Views on Marriage & Gender Identity Aren’t ‘Hate Speech’ – Poll

Media Release 6 January 2021
A new poll has found that just one in ten New Zealanders think it should be a crime to publicly claim that gender is revealed at birth and is not a matter of personal identity, or that it should be a crime to publicly state that marriage is between a man and a woman only..

Prime Minister Jacinda Ardern indicated just last month that views on such issues would be included in proposed ‘hate speech’ laws, Both issues have been included in aspects of ‘hate speech’ laws or proposals in other countries including Scotland, Norway, Canada, UK, and in Tasmania state, but this is clearly rejected by Kiwis according to the results of this poll.

In the poll of 1,000 New Zealanders surveyed last month by Curia Market Research, respondents were asked: “Should it be a crime to publicly claim that sex is revealed at birth, and is not a matter of personal choice?” Only 9% of respondents thought it should be a crime to publicly state this view, with 73% opposed (and 17% unsure or refused to say). There was little difference in view based on age, gender or political allegiance (including strong opposition to it being treated as a crime from Labour and Green voters).

The most high-profile target of expressing views in this area has been author JK Rowling who has challenged gender ideology, including the statement ‘people who menstruate’. Australian Prime Minister Scott Morrison was criticised in 2019 after saying transgender teens are being pressured by ‘identity politics’, as was a Tasmanian Liberal senator who defended women’s sport from pro-transgender policy. The UK broadcasting watchdog Ofcom has just widened its definition of hate speech to include intolerance of gender reassignment.

Respondents were also asked: “Should it be a crime to publicly state a belief that marriage should only be between a man and woman?” Only 12% of respondents think it should be a crime to publicly state this view, with 80% opposed. The remainder were undecided or refused to say. Once again, opposition was strong across all political allegiances.

Australian tennis great Margaret Court criticised Tennis Australia (TA) early last year following the Australian Open, saying the governing body had “discriminated” against her due to her opposition to gay marriage. And last month, a UK Labour MP resigned as the party’s shadow faith minister following comments about same-sex marriages and freedom of conscience for those who believe in the traditional definition.

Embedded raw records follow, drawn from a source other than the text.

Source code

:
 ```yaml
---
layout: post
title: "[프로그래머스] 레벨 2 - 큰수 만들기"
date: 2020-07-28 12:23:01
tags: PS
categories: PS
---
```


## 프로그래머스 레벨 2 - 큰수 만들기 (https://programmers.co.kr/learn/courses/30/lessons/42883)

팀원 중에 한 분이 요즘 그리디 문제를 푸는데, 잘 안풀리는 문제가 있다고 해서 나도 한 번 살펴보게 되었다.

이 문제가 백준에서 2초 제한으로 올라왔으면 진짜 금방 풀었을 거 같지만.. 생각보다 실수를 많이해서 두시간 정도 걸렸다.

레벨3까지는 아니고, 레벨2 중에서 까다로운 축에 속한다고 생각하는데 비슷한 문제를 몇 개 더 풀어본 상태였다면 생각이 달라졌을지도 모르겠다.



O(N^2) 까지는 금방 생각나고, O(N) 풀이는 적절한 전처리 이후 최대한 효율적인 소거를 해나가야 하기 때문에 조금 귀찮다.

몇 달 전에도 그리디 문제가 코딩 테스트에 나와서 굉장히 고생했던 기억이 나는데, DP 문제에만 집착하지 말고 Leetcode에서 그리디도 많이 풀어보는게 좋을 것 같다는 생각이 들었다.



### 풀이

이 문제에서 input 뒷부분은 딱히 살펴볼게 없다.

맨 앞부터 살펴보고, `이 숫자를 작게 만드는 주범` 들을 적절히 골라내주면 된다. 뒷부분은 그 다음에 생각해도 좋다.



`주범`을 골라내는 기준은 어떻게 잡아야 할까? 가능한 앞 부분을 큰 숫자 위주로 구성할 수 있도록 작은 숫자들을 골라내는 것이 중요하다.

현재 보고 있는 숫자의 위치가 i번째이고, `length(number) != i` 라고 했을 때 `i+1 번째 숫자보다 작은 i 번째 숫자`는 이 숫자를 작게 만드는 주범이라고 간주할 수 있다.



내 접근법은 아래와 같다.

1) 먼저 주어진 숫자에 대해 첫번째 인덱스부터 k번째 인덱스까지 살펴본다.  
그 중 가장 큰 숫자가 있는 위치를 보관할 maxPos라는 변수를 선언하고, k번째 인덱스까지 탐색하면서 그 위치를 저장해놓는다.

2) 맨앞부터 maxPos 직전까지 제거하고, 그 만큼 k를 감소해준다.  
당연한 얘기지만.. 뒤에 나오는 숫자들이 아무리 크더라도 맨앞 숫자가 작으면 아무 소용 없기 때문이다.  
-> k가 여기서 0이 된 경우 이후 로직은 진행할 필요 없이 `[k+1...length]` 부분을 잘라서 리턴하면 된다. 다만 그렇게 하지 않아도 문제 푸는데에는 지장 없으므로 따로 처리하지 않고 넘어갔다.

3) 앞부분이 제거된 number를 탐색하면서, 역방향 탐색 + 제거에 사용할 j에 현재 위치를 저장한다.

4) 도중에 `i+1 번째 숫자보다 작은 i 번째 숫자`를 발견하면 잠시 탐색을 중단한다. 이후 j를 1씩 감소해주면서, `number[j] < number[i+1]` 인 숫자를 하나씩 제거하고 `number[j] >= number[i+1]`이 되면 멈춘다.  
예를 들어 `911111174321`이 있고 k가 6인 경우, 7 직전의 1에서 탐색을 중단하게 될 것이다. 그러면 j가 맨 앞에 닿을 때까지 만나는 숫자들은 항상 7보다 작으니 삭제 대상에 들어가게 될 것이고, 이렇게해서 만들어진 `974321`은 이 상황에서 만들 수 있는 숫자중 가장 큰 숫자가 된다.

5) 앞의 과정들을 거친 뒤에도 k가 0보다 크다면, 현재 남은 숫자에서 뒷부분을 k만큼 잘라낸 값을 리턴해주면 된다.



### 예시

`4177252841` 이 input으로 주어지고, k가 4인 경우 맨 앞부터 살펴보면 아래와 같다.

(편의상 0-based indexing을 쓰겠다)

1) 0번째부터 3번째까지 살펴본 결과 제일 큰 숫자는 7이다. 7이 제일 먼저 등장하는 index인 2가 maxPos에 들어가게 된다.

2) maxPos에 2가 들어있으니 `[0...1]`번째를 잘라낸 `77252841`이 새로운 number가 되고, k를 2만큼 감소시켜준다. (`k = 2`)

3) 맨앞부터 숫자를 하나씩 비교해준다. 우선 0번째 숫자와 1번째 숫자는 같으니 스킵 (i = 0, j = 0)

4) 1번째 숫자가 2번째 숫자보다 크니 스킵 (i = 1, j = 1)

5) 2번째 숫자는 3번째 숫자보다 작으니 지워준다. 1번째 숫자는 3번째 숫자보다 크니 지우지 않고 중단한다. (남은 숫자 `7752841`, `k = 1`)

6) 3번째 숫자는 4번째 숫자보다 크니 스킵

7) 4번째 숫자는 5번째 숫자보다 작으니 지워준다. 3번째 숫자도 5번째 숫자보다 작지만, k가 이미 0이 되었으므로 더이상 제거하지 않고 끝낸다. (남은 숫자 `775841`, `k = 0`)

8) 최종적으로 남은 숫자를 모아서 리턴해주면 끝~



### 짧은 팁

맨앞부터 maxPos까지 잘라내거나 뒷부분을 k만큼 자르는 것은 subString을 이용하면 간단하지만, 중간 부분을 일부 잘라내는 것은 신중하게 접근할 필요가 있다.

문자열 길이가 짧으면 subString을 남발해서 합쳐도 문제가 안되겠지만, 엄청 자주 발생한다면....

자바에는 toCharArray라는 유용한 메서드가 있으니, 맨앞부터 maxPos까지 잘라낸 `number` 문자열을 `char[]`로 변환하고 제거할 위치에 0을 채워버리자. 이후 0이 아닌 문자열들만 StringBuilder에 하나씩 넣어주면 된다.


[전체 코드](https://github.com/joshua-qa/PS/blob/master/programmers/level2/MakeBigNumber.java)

In New Zealand, Labour’s 2020 election manifesto stated that “Labour will extend legal protections for groups that experience hate speech, including for reasons of religion, gender, disability or sexual orientation, by ensuring that we prohibit speech that is likely to incite others to feel hostility or contempt towards these groups under the Human Rights Act 1993.”

As commentator Dr Muriel Newman recently stated – “So while the restrictions on free speech that Labour proposed last year were ostensibly to protect those ‘minority ethnic and religious communities’ who felt vulnerable in the aftermath of the Christchurch tragedy, what is now being planned is a significant expansion of hate speech protection to a number of other groups in society. In effect, what Labour is now proposing, will enshrine identity politics into law.

“This latest polling confirms that despite the country’s horror at the terrorist act in Christchurch and the grotesque ideology behind it, the Government does not have the support of New Zealanders for a radical transformation and expansion of ‘hate speech’ laws, and the government may actually alienate the very base that put them in power. The importance of freedom of expression and open debate in a civil society are ideals every New Zealander has an investment in – and will defend.

The nationwide poll which was commissioned by Family First NZ was carried out during December and has a margin of error of +/- 3.1%.